Komentarku : Jadi pernyataan al albani yang pernah menjadi dosen di Universitas Islam Medinah ini juga berbeda, hadis tsb sahih, hasan , maukuf ( lemah ). Hal itu menunjukkan sulitnya memberikan penilaian  suatu hadis dan banyak ulama yang keliru dalam  hal ini . Untuk saya sendiri tetap saya katakan lemah karena perawi Sulaiman bin Musa yang di nilai Bukhari  sebagai perawi yang mungkarul hadis , atau tidak kuat  sebagaimana di katakan oleh Imam Nasai dan  Imam Bukhari dan Muslim  tidak memasukkannya dalam kitab sahih mereka .

       Hadis tersebut menjelaskan bahwa perkawinan tanpa wali tidak sah , mestinya  bila terjadi setubuh antara dua mempelai berarti dihukumi zina, tapi mengapa kok diperbolehkan , malah perempuan mendapat maskawin.  Imam  Bukhori, Muslim, Ibnu Majah, Abu Dawud  tidak menyatakan hadis tersebut sahih. Jadi seorang sulthon ( penguasa ) menjadi wali tidak memiliki dalil yang kuat. Karena  itu ,di masa khilafah Abu bakar  tidak pernah beliau mengawinkan sebagai ganti wali perempuan, begitu juga Umar, Usman dan Ali  sebagaimana  yang di lakukan oleh Naib atau kiyai, ustad dll. . Para sahabat yang lainpun yang  menjadi wali tidak pernah mewakilkan kepada wali lain. Imam  Madzhab empat juga tidak pernah menjalankan.
         Situasi  pernikahan yang kita lihat saat ini telah menyalahi tuntunan dan serong. Karena itu seorang wali hendaknya mengawinkan putrinya sendiri.
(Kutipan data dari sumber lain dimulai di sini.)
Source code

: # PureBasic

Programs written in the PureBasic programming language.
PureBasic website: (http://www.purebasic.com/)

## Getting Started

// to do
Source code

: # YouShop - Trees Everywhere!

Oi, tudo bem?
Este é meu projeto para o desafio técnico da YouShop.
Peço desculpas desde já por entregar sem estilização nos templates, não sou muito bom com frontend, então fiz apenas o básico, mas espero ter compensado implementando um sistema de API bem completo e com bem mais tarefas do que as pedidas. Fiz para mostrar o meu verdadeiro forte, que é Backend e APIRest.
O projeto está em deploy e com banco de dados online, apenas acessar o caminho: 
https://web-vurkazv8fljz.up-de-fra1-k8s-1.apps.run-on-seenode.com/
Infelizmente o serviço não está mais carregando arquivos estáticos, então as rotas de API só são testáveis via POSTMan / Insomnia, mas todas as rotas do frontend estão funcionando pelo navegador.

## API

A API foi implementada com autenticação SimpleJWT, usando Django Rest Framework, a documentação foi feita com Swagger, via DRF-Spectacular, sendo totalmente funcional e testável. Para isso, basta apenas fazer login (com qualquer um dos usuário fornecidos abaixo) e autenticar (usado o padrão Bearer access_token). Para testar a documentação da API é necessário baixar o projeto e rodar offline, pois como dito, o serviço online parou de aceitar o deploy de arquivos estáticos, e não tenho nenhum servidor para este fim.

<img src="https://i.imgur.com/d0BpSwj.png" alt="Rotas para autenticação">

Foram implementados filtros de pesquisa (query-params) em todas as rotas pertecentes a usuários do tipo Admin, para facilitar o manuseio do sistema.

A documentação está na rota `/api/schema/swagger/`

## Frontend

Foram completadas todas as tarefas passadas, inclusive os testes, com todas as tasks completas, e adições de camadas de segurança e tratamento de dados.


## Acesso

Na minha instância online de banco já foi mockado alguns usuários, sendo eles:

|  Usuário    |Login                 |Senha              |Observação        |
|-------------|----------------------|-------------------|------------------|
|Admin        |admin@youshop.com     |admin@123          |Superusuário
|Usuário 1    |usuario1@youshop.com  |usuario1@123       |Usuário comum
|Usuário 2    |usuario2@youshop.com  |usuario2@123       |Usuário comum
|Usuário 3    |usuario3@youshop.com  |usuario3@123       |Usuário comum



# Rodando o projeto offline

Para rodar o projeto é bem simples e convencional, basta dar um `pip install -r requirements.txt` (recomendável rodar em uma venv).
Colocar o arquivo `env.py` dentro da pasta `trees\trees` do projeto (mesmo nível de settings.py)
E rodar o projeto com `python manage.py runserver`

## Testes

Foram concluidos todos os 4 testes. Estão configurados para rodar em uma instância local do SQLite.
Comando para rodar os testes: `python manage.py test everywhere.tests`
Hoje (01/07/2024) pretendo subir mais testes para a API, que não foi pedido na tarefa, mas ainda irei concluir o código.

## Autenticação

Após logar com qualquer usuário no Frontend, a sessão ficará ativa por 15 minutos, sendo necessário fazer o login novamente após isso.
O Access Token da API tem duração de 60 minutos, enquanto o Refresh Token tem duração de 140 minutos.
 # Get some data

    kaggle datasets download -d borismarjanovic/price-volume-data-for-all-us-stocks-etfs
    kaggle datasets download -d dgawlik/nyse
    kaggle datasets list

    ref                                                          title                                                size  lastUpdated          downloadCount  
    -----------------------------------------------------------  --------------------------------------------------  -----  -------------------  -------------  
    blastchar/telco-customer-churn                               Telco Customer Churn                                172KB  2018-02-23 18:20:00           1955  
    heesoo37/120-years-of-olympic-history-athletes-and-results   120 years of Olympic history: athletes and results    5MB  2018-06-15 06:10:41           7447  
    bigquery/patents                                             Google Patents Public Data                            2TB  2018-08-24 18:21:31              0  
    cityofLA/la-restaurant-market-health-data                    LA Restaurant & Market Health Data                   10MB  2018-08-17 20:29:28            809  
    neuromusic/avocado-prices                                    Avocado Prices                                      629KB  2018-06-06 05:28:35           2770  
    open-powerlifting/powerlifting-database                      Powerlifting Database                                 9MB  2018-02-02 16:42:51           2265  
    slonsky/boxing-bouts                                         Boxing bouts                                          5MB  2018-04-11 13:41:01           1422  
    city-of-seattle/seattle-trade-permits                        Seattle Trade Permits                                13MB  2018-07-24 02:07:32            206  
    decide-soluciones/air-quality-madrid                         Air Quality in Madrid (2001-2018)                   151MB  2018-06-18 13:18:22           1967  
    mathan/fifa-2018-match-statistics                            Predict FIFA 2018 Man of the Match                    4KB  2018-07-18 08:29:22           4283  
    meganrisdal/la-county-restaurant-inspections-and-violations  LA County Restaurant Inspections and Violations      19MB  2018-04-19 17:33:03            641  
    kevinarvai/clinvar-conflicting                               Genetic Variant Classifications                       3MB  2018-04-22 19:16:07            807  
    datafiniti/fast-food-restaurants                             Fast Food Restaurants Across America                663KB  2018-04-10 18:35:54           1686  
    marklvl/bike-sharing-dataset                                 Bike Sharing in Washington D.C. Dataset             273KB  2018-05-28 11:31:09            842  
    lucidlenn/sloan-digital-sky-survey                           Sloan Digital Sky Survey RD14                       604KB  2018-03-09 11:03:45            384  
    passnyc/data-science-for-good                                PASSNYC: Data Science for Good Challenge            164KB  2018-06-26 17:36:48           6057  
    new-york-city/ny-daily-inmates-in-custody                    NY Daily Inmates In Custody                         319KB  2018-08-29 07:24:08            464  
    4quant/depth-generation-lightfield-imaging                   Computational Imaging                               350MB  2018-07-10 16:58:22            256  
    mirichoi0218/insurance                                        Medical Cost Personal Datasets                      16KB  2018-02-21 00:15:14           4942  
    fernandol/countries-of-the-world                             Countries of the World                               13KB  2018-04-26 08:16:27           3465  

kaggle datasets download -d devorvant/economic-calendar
Dialah yang  mengijabi  walaupun dengan bahasa Indonesia, jawa dll.
     Imam  ahmad menyatakan :Bila ayah tiada maka  saudara lelakinya yang mengawinkan si mempelai putri   Ya`ni bila ayah mati , tapi bila ayah tidak mau , ber arti masih punya hak untuk menjadi wali dan jangan langsung diwakili  sebab ayah mesti punya kepentingan yang akan bermanfaat  kepada anak perempuannya di saat dia tidak mau mengawinkan. Jadi tidak boleh kakak perempuan menjadi wali bila ayah masih hidup  dan bila  ternyata  harus di wakili oleh kakaknya  , maka tidak di benarkan dan tidak ada dalilnya  .   Yang  menikahkan harus seorang wali , inilah pendapat Umar bin Al Khotthob , Ali bin Abu Tholib , Abdullah bin Abbas , Abu Hurairah , Said bin Al Musayyab , Al Hasan Al Basri ,Syuraih , Ibrahim , Annakhoi ,  Umar bin Abdul aziz , Sufyan Ats sauri . Auzai , Abdullah bin Mubarak , Malik , Syafi`I , Ishak , Ahmad dll . kata Turmudzi   Allah berfirman  :
               قَالَ إِنِّي أُرِيدُ أَنْ أُنْكِحَكَ إِحْدَى ابْنَتَيَّ هَاتَيْنِ عَلَى أَنْ تَأْجُرَنِي ثَمَانِيَ حِجَجٍ فَإِنْ أَتْمَمْتَ عَشْرًا فَمِنْ عِنْدِكَ وَمَا أُرِيدُ أَنْ أَشُقَّ عَلَيْكَ سَتَجِدُنِي إِنْ شَاءَ اللهُ مِنَ الصبَّالِحِينَ
Berkatalah dia (Wali ): “Sesungguhnya aku bermaksud menikahkan kamu dengan salah seorang dari kedua anakku ini, atas dasar bahwa kamu bekerja denganku delapan tahun dan jika kamu cukupkan sepuluh tahun maka itu adalah (suatu kebaikan) dari kamu, maka aku tidak hendak memberati kamu. Dan kamu insya Allah akan mendapatiku termasuk orang-orang yang baik”.
   Disini  Allah memberikan gambaran pernikahan yang sah yaitu si wali yang menikahkan kepada putrinya. Jadi sang ayah langsung berkata  kepada mempelai : “ Saya  mengawinkan putriku bernama  …………. Dengan kamu  dengan maskawin ……………..  Jangan sekali  - kali sang ayah mewakilkan kepada Naib atau kiyai atau kakak menjadi wali tanpa minta izin kepada ayahnya . . Tidak ada aturannya dalam hadis maupun Al Quran tentang hal itu . Allah berfirman lagi :

وَلاَ  تُنْكِحُوا الْمُشْرِكِينَ حَتَّى يُؤْمِنُوا
Dan janganlah kamu menikahkan orang-orang musyrik (dengan wanita-wanita mu’min) sebelum mereka beriman.  ( Al Baqarah 221 )    Rasul bersabda sbb :
َإِنِّي أَنْكَحْتُ أَبَا الْعَاصِ بْنَ الرَّبِيعِ فَحَدَّثَنِي فَصَدَقَنِي
  Sesungguhnya  akulah yang mengawinkan putriku dengan Abul ash bin Arrabi` ,lalu dia bicara dengan ku dengan benar 
     Jadi para wali tidak diperkenankan untuk mengawinkan putrinya dengan lelaki yang musrik , karena lelaki mukmin lebih baik  , seakidah , bisa saling menghormat dan satu tujuan . Dia bisa membikin harmunis rumah tangga . Lihat dalam ayat tersebut , hanya wali  yang di larang , bukan kiyai atau Naib.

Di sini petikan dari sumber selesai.